I’ve already mentioned the concept of something that had potential in theory, but was underwhelming in application and that’s exactly how the Bret Hart vs. Vince McMahon match was presented. After the Montreal incident and Bret’s extended hiatus from the company, there was certainly a demand to see him get a measure of revenge again McMahon, but the reality of the situation prevented a quality performance here. Bret’s serious medical problems, including the concussion in 1999 that ultimately ended his career and the stroke he had in 2002, prevented him from taking any major damage in the ring. Granted, they tried to use some bells and whistles with the involvement of the Hart family, but the extended introduction along with the extended beat down of Vince with several chair shots dragged on way too long during this. Bret won, but it probably would’ve worked better if there was just a confrontation at Wrestlemania that wrapped up in five minutes than an attempt at a match.
Both title matches on this show of John Cena/Batista and Edge/Chris Jericho are basically in the same category. Both contest were really solid and provided some much needed substance to a card than was mostly just sizzle at that point because the previously mentioned Rey/Punk bout wasn’t given enough time, while Bret/Vince went too long with a lot of gimmicks to cover for it. That being said, the anticipation of the Undertaker vs. Shawn Micheals rematch almost had both title matches overlooked in some ways. Don’t get me wrong, putting that match as the main event was absolutely the right call because nobody was going to be able to follow it, but it seems like these title matches are sometimes forgotten on the card.
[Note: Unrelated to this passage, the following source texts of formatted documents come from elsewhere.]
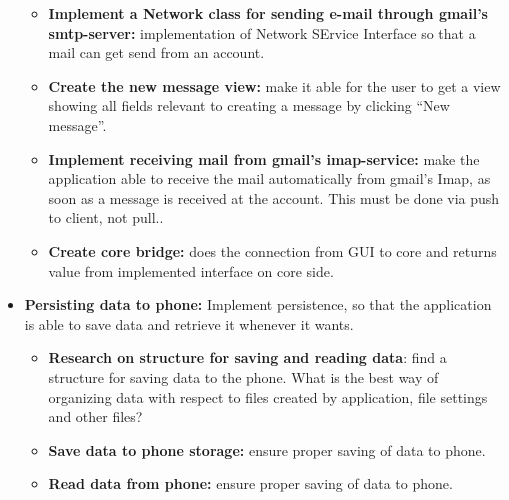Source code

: \begin{itemize}
\begin{itemize}
\item{}\textbf{Implement a Network class for sending e-mail through gmail’s smtp-server:} implementation of Network SErvice Interface so that a mail can get send from an account.
\item{}\textbf{Create the new message view:} make it able for the user to get a view showing all fields relevant to creating a message by clicking “New message”.
\item{}\textbf{Implement receiving mail from gmail’s imap-service:} make the application able to receive the mail automatically from gmail’s Imap, as soon as a message is received at the account. This must be done via push to client, not pull..
\item{}\textbf{Create core bridge:} does the connection from GUI to core and returns value from implemented interface on core side.
\end{itemize}
\item{}\textbf{Persisting data to phone:} Implement persistence, so that the application is able to save data and retrieve it whenever it wants.
\begin{itemize}
\item{}\textbf{Research on structure for saving and reading data}: find a structure for saving data to the phone. What is the best way of organizing data with respect to files created by application, file settings and other files?
\item{}\textbf{Save data to phone storage:} ensure proper saving of data to phone.
\item{}\textbf{Read data from phone:} ensure proper saving of data to phone.
\end{itemize}
\end{itemize}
There was a 10-diva tag team match that was about two minutes so there’s not much to say about it.
The main event was a really great match and while it didn’t overshadow the original bout, it was still a quality Wrestlemania main event. I think the circumstances of the angle weren’t going to allow for the rematch to overshadow the initial WM contest because the result didn’t have nearly as much doubt because there was already speculation of HBK’s retirement before the match was booked. That being said, it was a memorable match that provided a fitting retirement for HBK. However, it’s very disappointing that Shawn Micheals made the one-off return to the ring for Saudi money because this was a better conclusion to his career.